__What the exercise asks__: The listing below contains a span that opens with the line containing "[A~limit theorem for" and closes with the line containing "Eds.\ S.~Albeverio, G.~Casati, and". Return that span exactly.

__Material shown__:
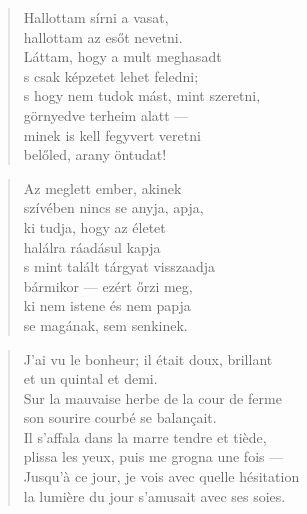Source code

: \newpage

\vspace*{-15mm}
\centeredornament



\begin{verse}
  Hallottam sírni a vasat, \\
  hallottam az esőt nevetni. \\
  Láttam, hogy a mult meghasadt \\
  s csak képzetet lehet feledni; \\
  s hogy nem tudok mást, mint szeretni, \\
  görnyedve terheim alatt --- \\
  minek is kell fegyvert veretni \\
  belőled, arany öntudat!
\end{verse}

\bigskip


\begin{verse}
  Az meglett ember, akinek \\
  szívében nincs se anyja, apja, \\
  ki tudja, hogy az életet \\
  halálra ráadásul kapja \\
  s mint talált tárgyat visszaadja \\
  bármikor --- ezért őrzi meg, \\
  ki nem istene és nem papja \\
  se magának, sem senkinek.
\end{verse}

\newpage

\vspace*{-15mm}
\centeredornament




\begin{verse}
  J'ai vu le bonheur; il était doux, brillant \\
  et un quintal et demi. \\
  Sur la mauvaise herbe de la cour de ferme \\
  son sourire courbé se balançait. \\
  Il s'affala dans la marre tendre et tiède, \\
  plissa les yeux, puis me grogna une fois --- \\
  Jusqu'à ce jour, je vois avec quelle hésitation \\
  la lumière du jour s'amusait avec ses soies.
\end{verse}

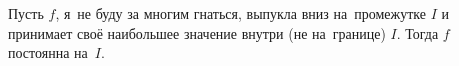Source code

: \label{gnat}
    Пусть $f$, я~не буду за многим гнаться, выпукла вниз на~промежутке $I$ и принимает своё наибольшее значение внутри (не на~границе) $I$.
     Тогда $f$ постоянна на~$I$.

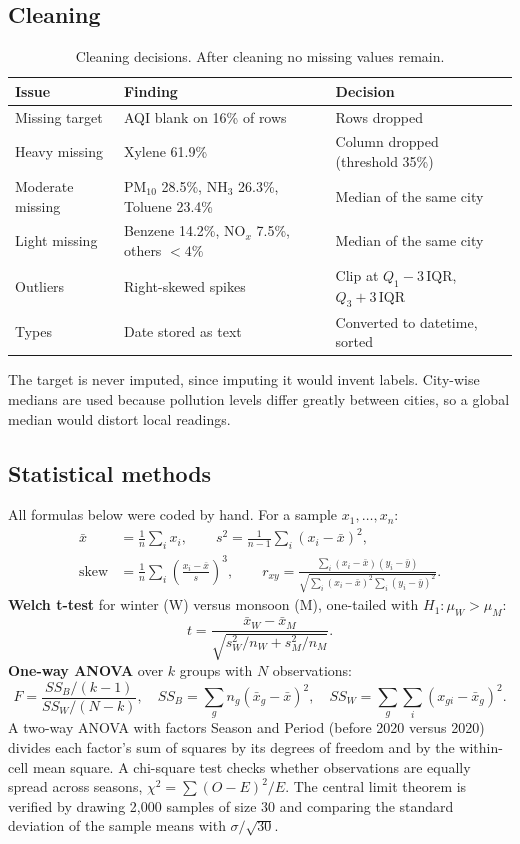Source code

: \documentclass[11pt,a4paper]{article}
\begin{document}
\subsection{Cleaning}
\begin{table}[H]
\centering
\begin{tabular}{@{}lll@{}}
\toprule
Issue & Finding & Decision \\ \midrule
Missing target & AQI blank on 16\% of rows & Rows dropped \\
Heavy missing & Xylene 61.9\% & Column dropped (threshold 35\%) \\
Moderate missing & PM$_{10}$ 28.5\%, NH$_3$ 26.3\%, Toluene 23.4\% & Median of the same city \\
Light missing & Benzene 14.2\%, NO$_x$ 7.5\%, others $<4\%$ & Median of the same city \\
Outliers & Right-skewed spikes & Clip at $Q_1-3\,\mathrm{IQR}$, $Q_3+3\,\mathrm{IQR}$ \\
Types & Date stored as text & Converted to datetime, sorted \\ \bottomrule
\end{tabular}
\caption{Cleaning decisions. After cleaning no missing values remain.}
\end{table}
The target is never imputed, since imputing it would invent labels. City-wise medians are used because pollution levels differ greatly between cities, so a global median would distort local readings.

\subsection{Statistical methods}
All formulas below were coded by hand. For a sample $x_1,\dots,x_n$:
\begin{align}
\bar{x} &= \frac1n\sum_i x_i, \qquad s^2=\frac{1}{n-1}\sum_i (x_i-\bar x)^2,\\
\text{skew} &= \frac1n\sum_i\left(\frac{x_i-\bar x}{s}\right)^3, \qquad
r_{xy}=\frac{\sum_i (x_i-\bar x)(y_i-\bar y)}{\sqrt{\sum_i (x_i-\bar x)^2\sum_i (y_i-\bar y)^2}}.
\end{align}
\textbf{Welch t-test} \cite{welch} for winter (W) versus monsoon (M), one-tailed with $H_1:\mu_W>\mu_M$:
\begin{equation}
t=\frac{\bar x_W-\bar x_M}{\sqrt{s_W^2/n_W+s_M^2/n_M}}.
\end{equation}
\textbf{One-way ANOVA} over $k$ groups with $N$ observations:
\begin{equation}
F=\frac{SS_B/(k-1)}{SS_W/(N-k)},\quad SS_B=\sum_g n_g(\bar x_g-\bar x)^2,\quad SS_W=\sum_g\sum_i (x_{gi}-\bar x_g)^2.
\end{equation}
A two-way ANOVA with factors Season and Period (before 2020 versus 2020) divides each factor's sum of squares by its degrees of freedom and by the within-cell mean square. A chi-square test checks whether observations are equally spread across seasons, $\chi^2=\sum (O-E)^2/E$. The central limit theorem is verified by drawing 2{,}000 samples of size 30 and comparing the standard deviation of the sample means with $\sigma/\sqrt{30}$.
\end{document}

==

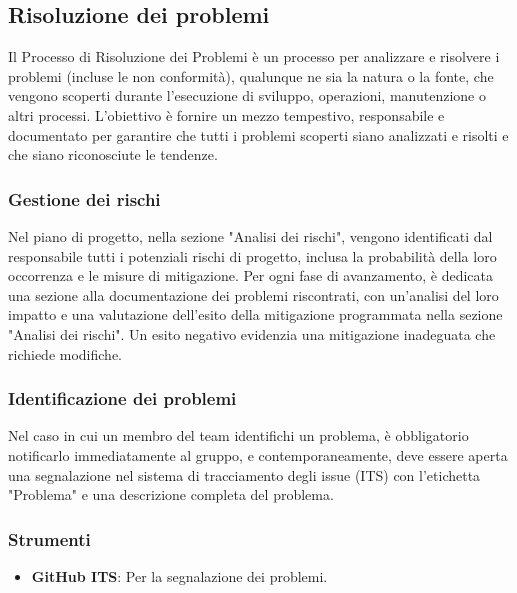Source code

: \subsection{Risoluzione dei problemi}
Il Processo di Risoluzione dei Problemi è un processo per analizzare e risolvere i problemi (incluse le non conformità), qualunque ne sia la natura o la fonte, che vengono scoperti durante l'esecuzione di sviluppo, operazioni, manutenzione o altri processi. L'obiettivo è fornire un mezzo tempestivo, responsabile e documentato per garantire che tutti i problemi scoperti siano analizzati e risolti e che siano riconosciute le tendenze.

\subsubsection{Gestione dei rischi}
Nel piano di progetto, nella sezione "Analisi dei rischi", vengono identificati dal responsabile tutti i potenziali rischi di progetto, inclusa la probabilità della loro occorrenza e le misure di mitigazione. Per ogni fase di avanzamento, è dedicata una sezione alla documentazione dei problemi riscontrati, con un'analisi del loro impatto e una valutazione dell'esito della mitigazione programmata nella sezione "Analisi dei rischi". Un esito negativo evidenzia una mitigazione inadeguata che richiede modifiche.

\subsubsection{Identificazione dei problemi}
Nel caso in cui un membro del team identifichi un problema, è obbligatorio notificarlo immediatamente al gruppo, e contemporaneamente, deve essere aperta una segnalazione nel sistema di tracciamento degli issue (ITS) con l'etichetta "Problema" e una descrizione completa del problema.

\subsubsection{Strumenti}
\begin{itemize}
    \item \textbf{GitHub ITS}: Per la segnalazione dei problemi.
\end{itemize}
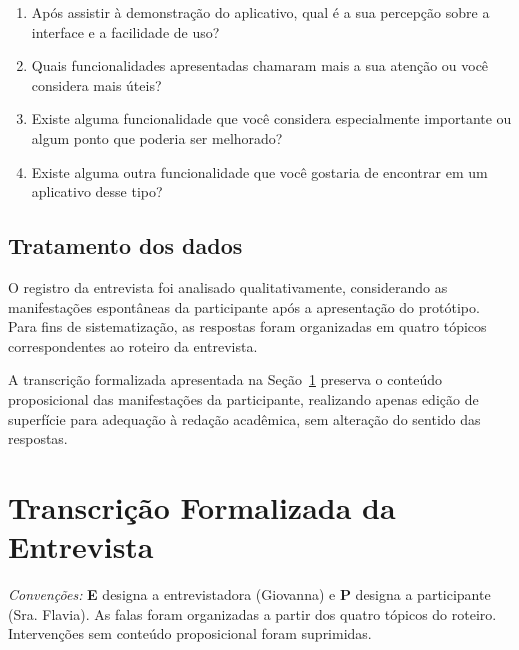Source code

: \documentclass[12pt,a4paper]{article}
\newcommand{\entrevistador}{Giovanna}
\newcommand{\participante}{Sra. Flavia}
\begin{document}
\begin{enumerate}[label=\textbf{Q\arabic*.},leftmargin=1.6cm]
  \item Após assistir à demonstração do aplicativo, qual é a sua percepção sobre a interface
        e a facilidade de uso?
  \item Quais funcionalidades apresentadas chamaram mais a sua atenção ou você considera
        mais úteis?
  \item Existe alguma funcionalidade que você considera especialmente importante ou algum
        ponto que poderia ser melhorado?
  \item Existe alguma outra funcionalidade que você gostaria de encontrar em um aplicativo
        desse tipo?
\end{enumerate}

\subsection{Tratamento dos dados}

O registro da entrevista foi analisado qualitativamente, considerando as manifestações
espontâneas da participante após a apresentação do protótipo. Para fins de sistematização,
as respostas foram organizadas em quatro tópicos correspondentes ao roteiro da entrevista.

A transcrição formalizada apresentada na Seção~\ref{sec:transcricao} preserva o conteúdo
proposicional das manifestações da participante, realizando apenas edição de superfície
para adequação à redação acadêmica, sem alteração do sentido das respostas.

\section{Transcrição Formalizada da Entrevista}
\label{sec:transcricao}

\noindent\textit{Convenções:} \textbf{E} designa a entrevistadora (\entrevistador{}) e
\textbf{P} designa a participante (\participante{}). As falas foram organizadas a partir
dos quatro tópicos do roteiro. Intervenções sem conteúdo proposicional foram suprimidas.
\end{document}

...

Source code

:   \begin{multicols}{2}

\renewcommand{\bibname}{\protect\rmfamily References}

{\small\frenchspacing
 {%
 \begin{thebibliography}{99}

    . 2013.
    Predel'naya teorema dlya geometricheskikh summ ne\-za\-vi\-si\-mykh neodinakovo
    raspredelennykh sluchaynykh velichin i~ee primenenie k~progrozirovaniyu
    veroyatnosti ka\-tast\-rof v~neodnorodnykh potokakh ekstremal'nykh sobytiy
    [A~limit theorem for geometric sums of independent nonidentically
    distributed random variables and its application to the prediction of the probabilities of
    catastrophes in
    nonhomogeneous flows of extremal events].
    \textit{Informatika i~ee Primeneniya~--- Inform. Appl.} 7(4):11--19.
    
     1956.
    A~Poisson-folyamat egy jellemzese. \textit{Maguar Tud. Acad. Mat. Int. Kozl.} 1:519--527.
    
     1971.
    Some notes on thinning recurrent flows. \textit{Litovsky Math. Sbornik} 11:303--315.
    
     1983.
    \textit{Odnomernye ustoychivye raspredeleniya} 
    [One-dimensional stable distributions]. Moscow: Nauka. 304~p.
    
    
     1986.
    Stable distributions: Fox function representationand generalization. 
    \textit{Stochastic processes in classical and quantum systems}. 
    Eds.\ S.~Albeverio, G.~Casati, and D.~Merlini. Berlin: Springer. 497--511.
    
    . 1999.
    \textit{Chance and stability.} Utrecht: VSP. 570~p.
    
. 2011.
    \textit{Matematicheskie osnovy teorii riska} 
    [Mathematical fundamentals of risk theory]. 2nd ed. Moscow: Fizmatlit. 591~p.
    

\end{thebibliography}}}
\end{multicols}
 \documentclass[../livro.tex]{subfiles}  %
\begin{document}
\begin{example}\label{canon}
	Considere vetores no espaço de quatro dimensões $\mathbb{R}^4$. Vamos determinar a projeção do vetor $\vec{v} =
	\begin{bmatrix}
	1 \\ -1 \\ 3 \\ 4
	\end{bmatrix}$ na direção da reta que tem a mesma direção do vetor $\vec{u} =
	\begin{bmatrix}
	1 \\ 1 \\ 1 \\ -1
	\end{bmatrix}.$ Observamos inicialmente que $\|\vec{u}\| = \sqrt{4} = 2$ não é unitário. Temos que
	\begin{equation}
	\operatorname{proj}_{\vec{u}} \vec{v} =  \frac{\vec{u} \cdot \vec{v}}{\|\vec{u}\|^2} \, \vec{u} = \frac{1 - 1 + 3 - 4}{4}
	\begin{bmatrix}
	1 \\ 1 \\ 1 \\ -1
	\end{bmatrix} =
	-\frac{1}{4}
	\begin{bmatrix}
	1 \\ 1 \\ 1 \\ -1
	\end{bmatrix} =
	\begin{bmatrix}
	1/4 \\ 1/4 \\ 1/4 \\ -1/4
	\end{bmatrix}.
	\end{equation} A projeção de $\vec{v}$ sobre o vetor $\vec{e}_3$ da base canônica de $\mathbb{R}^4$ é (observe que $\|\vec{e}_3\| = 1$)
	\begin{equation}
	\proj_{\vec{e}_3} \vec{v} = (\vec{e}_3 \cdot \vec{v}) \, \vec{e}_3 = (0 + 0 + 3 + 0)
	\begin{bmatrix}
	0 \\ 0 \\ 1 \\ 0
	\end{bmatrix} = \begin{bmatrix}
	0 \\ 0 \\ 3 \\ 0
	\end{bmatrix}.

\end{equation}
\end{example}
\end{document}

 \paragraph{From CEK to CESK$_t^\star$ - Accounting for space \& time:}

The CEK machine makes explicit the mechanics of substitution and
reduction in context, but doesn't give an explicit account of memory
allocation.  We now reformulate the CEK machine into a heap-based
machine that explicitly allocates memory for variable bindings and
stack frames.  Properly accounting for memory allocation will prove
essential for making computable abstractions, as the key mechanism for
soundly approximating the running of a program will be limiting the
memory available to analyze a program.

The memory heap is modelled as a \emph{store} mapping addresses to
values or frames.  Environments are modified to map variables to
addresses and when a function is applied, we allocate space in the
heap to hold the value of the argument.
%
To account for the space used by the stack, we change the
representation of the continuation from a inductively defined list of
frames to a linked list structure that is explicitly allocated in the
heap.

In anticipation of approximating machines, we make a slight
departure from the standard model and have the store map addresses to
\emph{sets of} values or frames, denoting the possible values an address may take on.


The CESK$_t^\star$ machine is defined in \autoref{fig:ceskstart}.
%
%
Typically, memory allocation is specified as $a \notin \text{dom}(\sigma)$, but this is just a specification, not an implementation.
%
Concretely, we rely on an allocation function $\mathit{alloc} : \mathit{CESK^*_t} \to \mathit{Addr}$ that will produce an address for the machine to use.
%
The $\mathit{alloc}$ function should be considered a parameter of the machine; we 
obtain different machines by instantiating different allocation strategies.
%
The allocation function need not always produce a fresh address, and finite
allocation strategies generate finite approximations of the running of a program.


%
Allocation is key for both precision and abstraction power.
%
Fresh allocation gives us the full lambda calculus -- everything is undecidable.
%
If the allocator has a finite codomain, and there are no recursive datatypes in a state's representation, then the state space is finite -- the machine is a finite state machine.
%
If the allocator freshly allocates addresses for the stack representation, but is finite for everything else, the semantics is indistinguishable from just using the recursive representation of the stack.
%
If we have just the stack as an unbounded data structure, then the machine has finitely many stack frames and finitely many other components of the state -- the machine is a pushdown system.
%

__Exercise output__:
    [A~limit theorem for geometric sums of independent nonidentically
    distributed random variables and its application to the prediction of the probabilities of
    catastrophes in
    nonhomogeneous flows of extremal events].
    \textit{Informatika i~ee Primeneniya~--- Inform. Appl.} 7(4):11--19.
    
     1956.
    A~Poisson-folyamat egy jellemzese. \textit{Maguar Tud. Acad. Mat. Int. Kozl.} 1:519--527.
    
     1971.
    Some notes on thinning recurrent flows. \textit{Litovsky Math. Sbornik} 11:303--315.
    
     1983.
    \textit{Odnomernye ustoychivye raspredeleniya} 
    [One-dimensional stable distributions]. Moscow: Nauka. 304~p.
    
    
     1986.
    Stable distributions: Fox function representationand generalization. 
    \textit{Stochastic processes in classical and quantum systems}. 
    Eds.\ S.~Albeverio, G.~Casati, and D.~Merlini. Berlin: Springer. 497--511.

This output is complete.